Data provided START
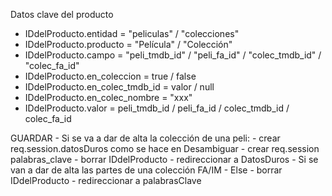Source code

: Datos clave del producto
- IDdelProducto.entidad = "peliculas" / "colecciones"
- IDdelProducto.producto = "Película" / "Colección"
- IDdelProducto.campo = "peli_tmdb_id" / "peli_fa_id" / "colec_tmdb_id" / "colec_fa_id"
- IDdelProducto.en_coleccion = true / false
- IDdelProducto.en_colec_tmdb_id = valor / null
- IDdelProducto.en_colec_nombre = "xxx"
- IDdelProducto.valor = peli_tmdb_id / peli_fa_id / colec_tmdb_id / colec_fa_id

GUARDAR
	- Si se va a dar de alta la colección de una peli:
		- crear req.session.datosDuros como se hace en Desambiguar
		- crear req.session palabras_clave
		- borrar IDdelProducto
		- redireccionar a DatosDuros
	- Si se van a dar de alta las partes de una colección FA/IM
	- Else
		- borrar IDdelProducto
		- redireccionar a palabrasClave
Data provided END
== Problem to solve ==
An exact transcription of the records above is needed, with no pictures included.

== Output for this exercise ==
Source code

: Datos clave del producto
- IDdelProducto.entidad = "peliculas" / "colecciones"
- IDdelProducto.producto = "Película" / "Colección"
- IDdelProducto.campo = "peli_tmdb_id" / "peli_fa_id" / "colec_tmdb_id" / "colec_fa_id"
- IDdelProducto.en_coleccion = true / false
- IDdelProducto.en_colec_tmdb_id = valor / null
- IDdelProducto.en_colec_nombre = "xxx"
- IDdelProducto.valor = peli_tmdb_id / peli_fa_id / colec_tmdb_id / colec_fa_id

GUARDAR
	- Si se va a dar de alta la colección de una peli:
		- crear req.session.datosDuros como se hace en Desambiguar
		- crear req.session palabras_clave
		- borrar IDdelProducto
		- redireccionar a DatosDuros
	- Si se van a dar de alta las partes de una colección FA/IM
	- Else
		- borrar IDdelProducto
		- redireccionar a palabrasClave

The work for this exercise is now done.